• _About this exercise_: Word for word, repeat the data that follows. Do not include the pictures.

• _Data provided_:
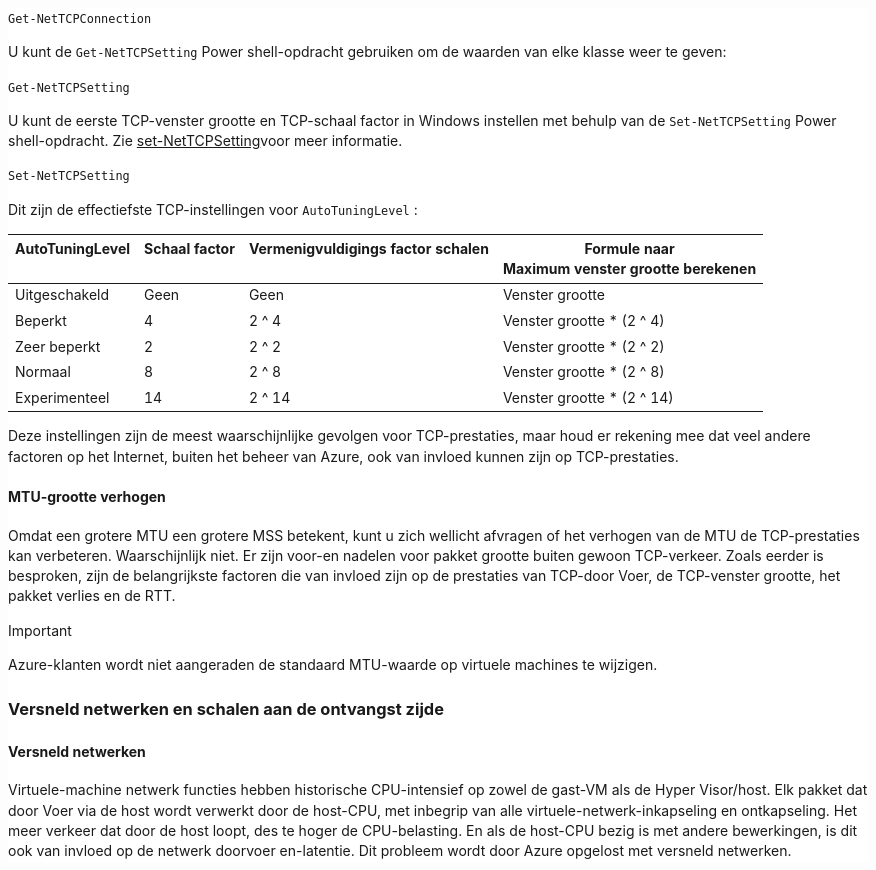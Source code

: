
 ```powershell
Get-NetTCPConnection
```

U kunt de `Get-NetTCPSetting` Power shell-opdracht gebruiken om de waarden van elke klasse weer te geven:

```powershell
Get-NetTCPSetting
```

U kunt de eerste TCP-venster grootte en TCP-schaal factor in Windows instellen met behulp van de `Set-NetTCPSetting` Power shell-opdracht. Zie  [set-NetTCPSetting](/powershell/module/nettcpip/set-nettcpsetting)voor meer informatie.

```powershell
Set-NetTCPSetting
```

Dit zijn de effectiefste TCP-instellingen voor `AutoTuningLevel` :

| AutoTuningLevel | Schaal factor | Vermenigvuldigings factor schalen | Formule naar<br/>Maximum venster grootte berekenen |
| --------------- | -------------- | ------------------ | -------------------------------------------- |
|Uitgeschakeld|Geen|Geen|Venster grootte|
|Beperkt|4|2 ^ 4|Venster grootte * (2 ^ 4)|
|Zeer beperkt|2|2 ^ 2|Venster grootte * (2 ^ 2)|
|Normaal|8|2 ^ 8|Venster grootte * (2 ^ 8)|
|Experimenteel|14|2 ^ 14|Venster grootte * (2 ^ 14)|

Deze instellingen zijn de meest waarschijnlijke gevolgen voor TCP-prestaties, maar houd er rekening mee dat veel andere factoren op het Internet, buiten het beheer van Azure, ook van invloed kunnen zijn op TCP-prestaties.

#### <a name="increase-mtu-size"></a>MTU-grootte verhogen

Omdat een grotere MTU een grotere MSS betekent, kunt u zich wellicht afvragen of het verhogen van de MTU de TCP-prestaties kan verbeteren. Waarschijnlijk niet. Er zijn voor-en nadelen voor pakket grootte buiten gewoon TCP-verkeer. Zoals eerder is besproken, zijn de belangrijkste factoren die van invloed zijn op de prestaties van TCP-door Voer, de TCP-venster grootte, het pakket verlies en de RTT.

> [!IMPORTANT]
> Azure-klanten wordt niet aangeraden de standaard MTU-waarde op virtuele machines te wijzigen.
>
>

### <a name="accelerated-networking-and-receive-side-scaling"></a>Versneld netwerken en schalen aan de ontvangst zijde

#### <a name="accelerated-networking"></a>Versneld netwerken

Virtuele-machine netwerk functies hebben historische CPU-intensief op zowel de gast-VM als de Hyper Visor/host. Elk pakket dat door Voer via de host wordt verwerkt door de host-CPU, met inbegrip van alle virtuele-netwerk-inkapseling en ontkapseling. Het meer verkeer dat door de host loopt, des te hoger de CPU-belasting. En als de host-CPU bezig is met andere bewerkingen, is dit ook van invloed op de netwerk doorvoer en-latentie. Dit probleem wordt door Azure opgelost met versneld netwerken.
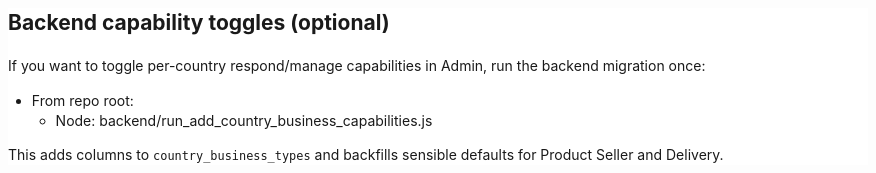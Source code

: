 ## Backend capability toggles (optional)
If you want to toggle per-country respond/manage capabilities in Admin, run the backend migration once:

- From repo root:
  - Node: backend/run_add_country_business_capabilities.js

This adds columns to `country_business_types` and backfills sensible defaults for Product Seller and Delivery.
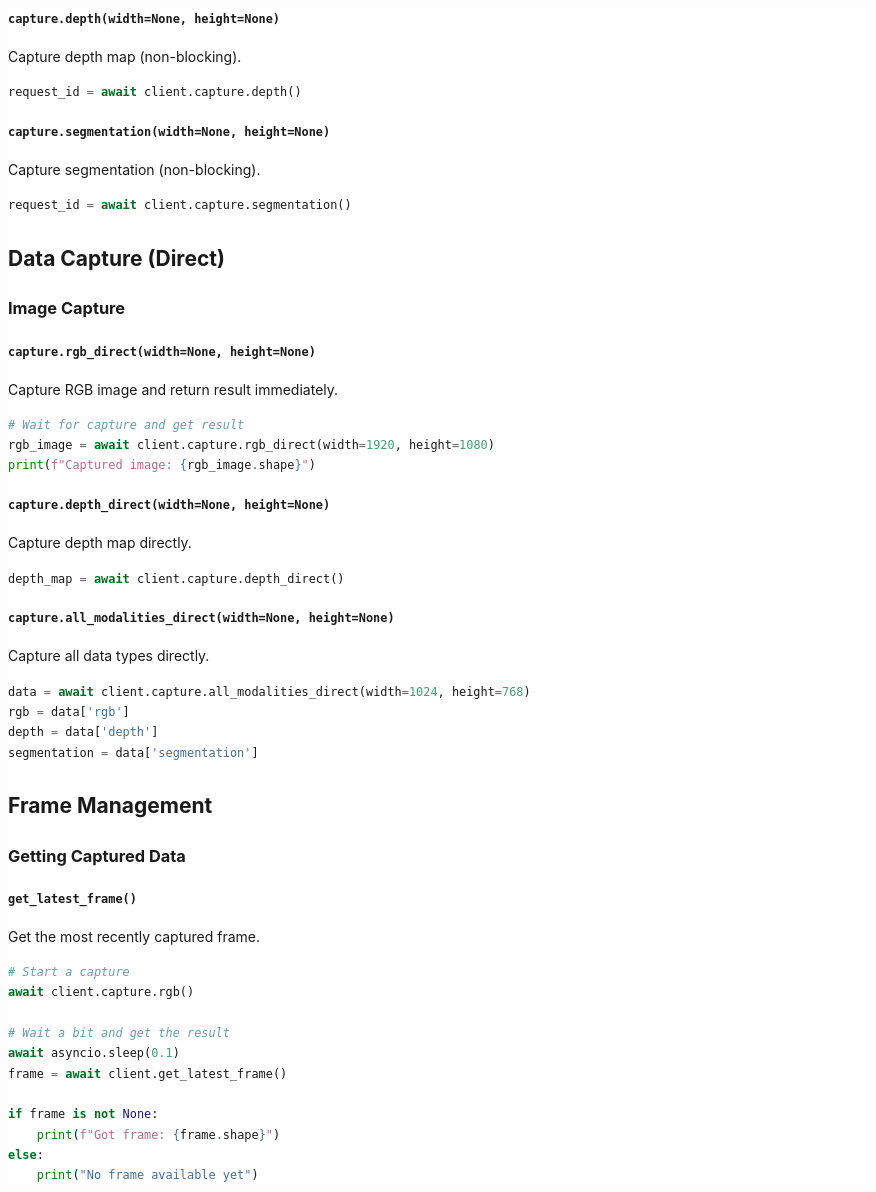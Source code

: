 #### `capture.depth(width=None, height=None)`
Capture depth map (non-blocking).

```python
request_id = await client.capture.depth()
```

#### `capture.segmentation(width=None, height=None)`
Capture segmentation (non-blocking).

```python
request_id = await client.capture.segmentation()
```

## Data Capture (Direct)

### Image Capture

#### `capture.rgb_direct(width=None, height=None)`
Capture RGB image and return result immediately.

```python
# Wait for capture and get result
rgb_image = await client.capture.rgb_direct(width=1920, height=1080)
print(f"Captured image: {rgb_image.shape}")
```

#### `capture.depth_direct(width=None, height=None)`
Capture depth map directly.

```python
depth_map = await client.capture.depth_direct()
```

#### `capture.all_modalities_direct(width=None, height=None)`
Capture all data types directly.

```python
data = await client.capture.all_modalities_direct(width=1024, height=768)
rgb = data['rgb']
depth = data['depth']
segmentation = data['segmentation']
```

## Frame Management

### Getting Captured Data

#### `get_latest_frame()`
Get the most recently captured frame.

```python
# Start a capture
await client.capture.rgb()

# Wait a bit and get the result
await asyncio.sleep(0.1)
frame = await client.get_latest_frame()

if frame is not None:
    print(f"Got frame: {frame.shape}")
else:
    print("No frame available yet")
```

• _Answer to this task_:
Source code

:
 ```powershell
Get-NetTCPConnection
```

U kunt de `Get-NetTCPSetting` Power shell-opdracht gebruiken om de waarden van elke klasse weer te geven:

```powershell
Get-NetTCPSetting
```

U kunt de eerste TCP-venster grootte en TCP-schaal factor in Windows instellen met behulp van de `Set-NetTCPSetting` Power shell-opdracht. Zie  [set-NetTCPSetting](/powershell/module/nettcpip/set-nettcpsetting)voor meer informatie.

```powershell
Set-NetTCPSetting
```

Dit zijn de effectiefste TCP-instellingen voor `AutoTuningLevel` :

| AutoTuningLevel | Schaal factor | Vermenigvuldigings factor schalen | Formule naar<br/>Maximum venster grootte berekenen |
| --------------- | -------------- | ------------------ | -------------------------------------------- |
|Uitgeschakeld|Geen|Geen|Venster grootte|
|Beperkt|4|2 ^ 4|Venster grootte * (2 ^ 4)|
|Zeer beperkt|2|2 ^ 2|Venster grootte * (2 ^ 2)|
|Normaal|8|2 ^ 8|Venster grootte * (2 ^ 8)|
|Experimenteel|14|2 ^ 14|Venster grootte * (2 ^ 14)|

Deze instellingen zijn de meest waarschijnlijke gevolgen voor TCP-prestaties, maar houd er rekening mee dat veel andere factoren op het Internet, buiten het beheer van Azure, ook van invloed kunnen zijn op TCP-prestaties.

#### <a name="increase-mtu-size"></a>MTU-grootte verhogen

Omdat een grotere MTU een grotere MSS betekent, kunt u zich wellicht afvragen of het verhogen van de MTU de TCP-prestaties kan verbeteren. Waarschijnlijk niet. Er zijn voor-en nadelen voor pakket grootte buiten gewoon TCP-verkeer. Zoals eerder is besproken, zijn de belangrijkste factoren die van invloed zijn op de prestaties van TCP-door Voer, de TCP-venster grootte, het pakket verlies en de RTT.

> [!IMPORTANT]
> Azure-klanten wordt niet aangeraden de standaard MTU-waarde op virtuele machines te wijzigen.
>
>

### <a name="accelerated-networking-and-receive-side-scaling"></a>Versneld netwerken en schalen aan de ontvangst zijde

#### <a name="accelerated-networking"></a>Versneld netwerken

Virtuele-machine netwerk functies hebben historische CPU-intensief op zowel de gast-VM als de Hyper Visor/host. Elk pakket dat door Voer via de host wordt verwerkt door de host-CPU, met inbegrip van alle virtuele-netwerk-inkapseling en ontkapseling. Het meer verkeer dat door de host loopt, des te hoger de CPU-belasting. En als de host-CPU bezig is met andere bewerkingen, is dit ook van invloed op de netwerk doorvoer en-latentie. Dit probleem wordt door Azure opgelost met versneld netwerken.
Source code

: ## Backend capability toggles (optional)
If you want to toggle per-country respond/manage capabilities in Admin, run the backend migration once:

- From repo root:
  - Node: backend/run_add_country_business_capabilities.js

This adds columns to `country_business_types` and backfills sensible defaults for Product Seller and Delivery.
Source code

: #### `capture.depth(width=None, height=None)`
Capture depth map (non-blocking).

```python
request_id = await client.capture.depth()
```

#### `capture.segmentation(width=None, height=None)`
Capture segmentation (non-blocking).

```python
request_id = await client.capture.segmentation()
```

## Data Capture (Direct)

### Image Capture

#### `capture.rgb_direct(width=None, height=None)`
Capture RGB image and return result immediately.

```python
# Wait for capture and get result
rgb_image = await client.capture.rgb_direct(width=1920, height=1080)
print(f"Captured image: {rgb_image.shape}")
```

#### `capture.depth_direct(width=None, height=None)`
Capture depth map directly.

```python
depth_map = await client.capture.depth_direct()
```

#### `capture.all_modalities_direct(width=None, height=None)`
Capture all data types directly.

```python
data = await client.capture.all_modalities_direct(width=1024, height=768)
rgb = data['rgb']
depth = data['depth']
segmentation = data['segmentation']
```

## Frame Management

### Getting Captured Data

#### `get_latest_frame()`
Get the most recently captured frame.

```python
# Start a capture
await client.capture.rgb()

# Wait a bit and get the result
await asyncio.sleep(0.1)
frame = await client.get_latest_frame()

if frame is not None:
    print(f"Got frame: {frame.shape}")
else:
    print("No frame available yet")
```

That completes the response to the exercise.